Reproduce the listing below exactly. Pictures do not belong in the copy.

- [Dataset records]:

-*-

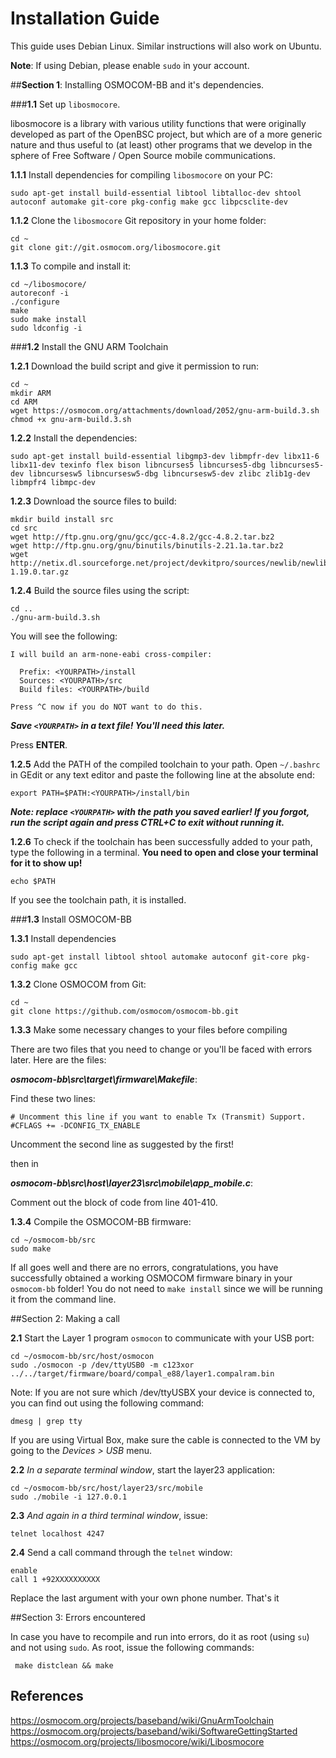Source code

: # Installation Guide

This guide uses Debian Linux. Similar instructions will also work on Ubuntu.

**Note**: If using Debian, please enable `sudo` in your account.

##**Section 1**: Installing OSMOCOM-BB and it's dependencies.

###**1.1** Set up `libosmocore`.

libosmocore is a library with various utility functions that were originally developed as part of the OpenBSC project, but which are of a more generic nature and thus useful to (at least) other programs that we develop in the sphere of Free Software / Open Source mobile communications.

**1.1.1** Install dependencies for compiling `libosmocore` on your PC:

    sudo apt-get install build-essential libtool libtalloc-dev shtool autoconf automake git-core pkg-config make gcc libpcsclite-dev

**1.1.2** Clone the `libosmocore` Git repository in your home folder:

    cd ~
    git clone git://git.osmocom.org/libosmocore.git

**1.1.3** To compile and install it:

    cd ~/libosmocore/
    autoreconf -i
    ./configure
    make
    sudo make install
    sudo ldconfig -i

###**1.2** Install the GNU ARM Toolchain

**1.2.1** Download the build script and give it permission to run:

    cd ~
    mkdir ARM
    cd ARM
    wget https://osmocom.org/attachments/download/2052/gnu-arm-build.3.sh
    chmod +x gnu-arm-build.3.sh

**1.2.2** Install the dependencies:

    sudo apt-get install build-essential libgmp3-dev libmpfr-dev libx11-6 libx11-dev texinfo flex bison libncurses5 libncurses5-dbg libncurses5-dev libncursesw5 libncursesw5-dbg libncursesw5-dev zlibc zlib1g-dev libmpfr4 libmpc-dev

**1.2.3** Download the source files to build:

    mkdir build install src
    cd src
    wget http://ftp.gnu.org/gnu/gcc/gcc-4.8.2/gcc-4.8.2.tar.bz2
    wget http://ftp.gnu.org/gnu/binutils/binutils-2.21.1a.tar.bz2
    wget http://netix.dl.sourceforge.net/project/devkitpro/sources/newlib/newlib-1.19.0.tar.gz

**1.2.4** Build the source files using the script:

    cd ..
    ./gnu-arm-build.3.sh

You will see the following:

    I will build an arm-none-eabi cross-compiler:
    
      Prefix: <YOURPATH>/install
      Sources: <YOURPATH>/src
      Build files: <YOURPATH>/build

    Press ^C now if you do NOT want to do this.

***Save `<YOURPATH>` in a text file! You'll need this later.***

Press **ENTER**.

**1.2.5** Add the PATH of the compiled toolchain to your path. Open `~/.bashrc` in GEdit or any text editor and paste the following line at the absolute end:

    export PATH=$PATH:<YOURPATH>/install/bin

***Note: replace `<YOURPATH>` with the path you saved earlier! If you forgot, run the script again and press CTRL+C to exit without running it.***

**1.2.6** To check if the toolchain has been successfully added to your path, type the following in a terminal. **You need to open and close your terminal for it to show up!**

    echo $PATH

If you see the toolchain path, it is installed.

###**1.3** Install OSMOCOM-BB

**1.3.1** Install dependencies

    sudo apt-get install libtool shtool automake autoconf git-core pkg-config make gcc

**1.3.2** Clone OSMOCOM from Git:

    cd ~
    git clone https://github.com/osmocom/osmocom-bb.git

**1.3.3** Make some necessary changes to your files before compiling

There are two files that you need to change or you'll be faced with errors later. Here are the files:

***osmocom-bb\src\target\firmware\Makefile***:

Find these two lines:

    # Uncomment this line if you want to enable Tx (Transmit) Support.
    #CFLAGS += -DCONFIG_TX_ENABLE

Uncomment the second line as suggested by the first!

then in

***osmocom-bb\src\host\layer23\src\mobile\app_mobile.c***:

Comment out the block of code from line 401-410.

**1.3.4** Compile the OSMOCOM-BB firmware:

    cd ~/osmocom-bb/src
    sudo make

If all goes well and there are no errors, congratulations, you have successfully obtained a working OSMOCOM firmware binary in your `osmocom-bb` folder! You do not need to `make install` since we will be running it from the command line.

##Section 2: Making a call

**2.1** Start the Layer 1 program `osmocon` to communicate with your USB port:

    cd ~/osmocom-bb/src/host/osmocon
    sudo ./osmocon -p /dev/ttyUSB0 -m c123xor ../../target/firmware/board/compal_e88/layer1.compalram.bin
    
Note: If you are not sure which /dev/ttyUSBX your device is connected to, you can find out using the following command:

    dmesg | grep tty
    
If you are using Virtual Box, make sure the cable is connected to the VM by going to the *Devices > USB* menu.

**2.2** *In a separate terminal window*, start the layer23 application:

    cd ~/osmocom-bb/src/host/layer23/src/mobile
    sudo ./mobile -i 127.0.0.1

**2.3** *And again in a third terminal window*, issue:

    telnet localhost 4247
    
**2.4** Send a call command through the `telnet` window:

    enable
    call 1 +92XXXXXXXXXX
    
Replace the last argument with your own phone number. That's it

##Section 3: Errors encountered

In case you have to recompile and run into errors, do it as root (using `su`) and not using `sudo`. As root, issue the following commands:

     make distclean && make


## References
https://osmocom.org/projects/baseband/wiki/GnuArmToolchain  
https://osmocom.org/projects/baseband/wiki/SoftwareGettingStarted  
https://osmocom.org/projects/libosmocore/wiki/Libosmocore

-*-

- [Task answer]:
Source code

: # Installation Guide

This guide uses Debian Linux. Similar instructions will also work on Ubuntu.

**Note**: If using Debian, please enable `sudo` in your account.

##**Section 1**: Installing OSMOCOM-BB and it's dependencies.

###**1.1** Set up `libosmocore`.

libosmocore is a library with various utility functions that were originally developed as part of the OpenBSC project, but which are of a more generic nature and thus useful to (at least) other programs that we develop in the sphere of Free Software / Open Source mobile communications.

**1.1.1** Install dependencies for compiling `libosmocore` on your PC:

    sudo apt-get install build-essential libtool libtalloc-dev shtool autoconf automake git-core pkg-config make gcc libpcsclite-dev

**1.1.2** Clone the `libosmocore` Git repository in your home folder:

    cd ~
    git clone git://git.osmocom.org/libosmocore.git

**1.1.3** To compile and install it:

    cd ~/libosmocore/
    autoreconf -i
    ./configure
    make
    sudo make install
    sudo ldconfig -i

###**1.2** Install the GNU ARM Toolchain

**1.2.1** Download the build script and give it permission to run:

    cd ~
    mkdir ARM
    cd ARM
    wget https://osmocom.org/attachments/download/2052/gnu-arm-build.3.sh
    chmod +x gnu-arm-build.3.sh

**1.2.2** Install the dependencies:

    sudo apt-get install build-essential libgmp3-dev libmpfr-dev libx11-6 libx11-dev texinfo flex bison libncurses5 libncurses5-dbg libncurses5-dev libncursesw5 libncursesw5-dbg libncursesw5-dev zlibc zlib1g-dev libmpfr4 libmpc-dev

**1.2.3** Download the source files to build:

    mkdir build install src
    cd src
    wget http://ftp.gnu.org/gnu/gcc/gcc-4.8.2/gcc-4.8.2.tar.bz2
    wget http://ftp.gnu.org/gnu/binutils/binutils-2.21.1a.tar.bz2
    wget http://netix.dl.sourceforge.net/project/devkitpro/sources/newlib/newlib-1.19.0.tar.gz

**1.2.4** Build the source files using the script:

    cd ..
    ./gnu-arm-build.3.sh

You will see the following:

    I will build an arm-none-eabi cross-compiler:
    
      Prefix: <YOURPATH>/install
      Sources: <YOURPATH>/src
      Build files: <YOURPATH>/build

    Press ^C now if you do NOT want to do this.

***Save `<YOURPATH>` in a text file! You'll need this later.***

Press **ENTER**.

**1.2.5** Add the PATH of the compiled toolchain to your path. Open `~/.bashrc` in GEdit or any text editor and paste the following line at the absolute end:

    export PATH=$PATH:<YOURPATH>/install/bin

***Note: replace `<YOURPATH>` with the path you saved earlier! If you forgot, run the script again and press CTRL+C to exit without running it.***

**1.2.6** To check if the toolchain has been successfully added to your path, type the following in a terminal. **You need to open and close your terminal for it to show up!**

    echo $PATH

If you see the toolchain path, it is installed.

###**1.3** Install OSMOCOM-BB

**1.3.1** Install dependencies

    sudo apt-get install libtool shtool automake autoconf git-core pkg-config make gcc

**1.3.2** Clone OSMOCOM from Git:

    cd ~
    git clone https://github.com/osmocom/osmocom-bb.git

**1.3.3** Make some necessary changes to your files before compiling

There are two files that you need to change or you'll be faced with errors later. Here are the files:

***osmocom-bb\src\target\firmware\Makefile***:

Find these two lines:

    # Uncomment this line if you want to enable Tx (Transmit) Support.
    #CFLAGS += -DCONFIG_TX_ENABLE

Uncomment the second line as suggested by the first!

then in

***osmocom-bb\src\host\layer23\src\mobile\app_mobile.c***:

Comment out the block of code from line 401-410.

**1.3.4** Compile the OSMOCOM-BB firmware:

    cd ~/osmocom-bb/src
    sudo make

If all goes well and there are no errors, congratulations, you have successfully obtained a working OSMOCOM firmware binary in your `osmocom-bb` folder! You do not need to `make install` since we will be running it from the command line.

##Section 2: Making a call

**2.1** Start the Layer 1 program `osmocon` to communicate with your USB port:

    cd ~/osmocom-bb/src/host/osmocon
    sudo ./osmocon -p /dev/ttyUSB0 -m c123xor ../../target/firmware/board/compal_e88/layer1.compalram.bin
    
Note: If you are not sure which /dev/ttyUSBX your device is connected to, you can find out using the following command:

    dmesg | grep tty
    
If you are using Virtual Box, make sure the cable is connected to the VM by going to the *Devices > USB* menu.

**2.2** *In a separate terminal window*, start the layer23 application:

    cd ~/osmocom-bb/src/host/layer23/src/mobile
    sudo ./mobile -i 127.0.0.1

**2.3** *And again in a third terminal window*, issue:

    telnet localhost 4247
    
**2.4** Send a call command through the `telnet` window:

    enable
    call 1 +92XXXXXXXXXX
    
Replace the last argument with your own phone number. That's it

##Section 3: Errors encountered

In case you have to recompile and run into errors, do it as root (using `su`) and not using `sudo`. As root, issue the following commands:

     make distclean && make


## References
https://osmocom.org/projects/baseband/wiki/GnuArmToolchain  
https://osmocom.org/projects/baseband/wiki/SoftwareGettingStarted  
https://osmocom.org/projects/libosmocore/wiki/Libosmocore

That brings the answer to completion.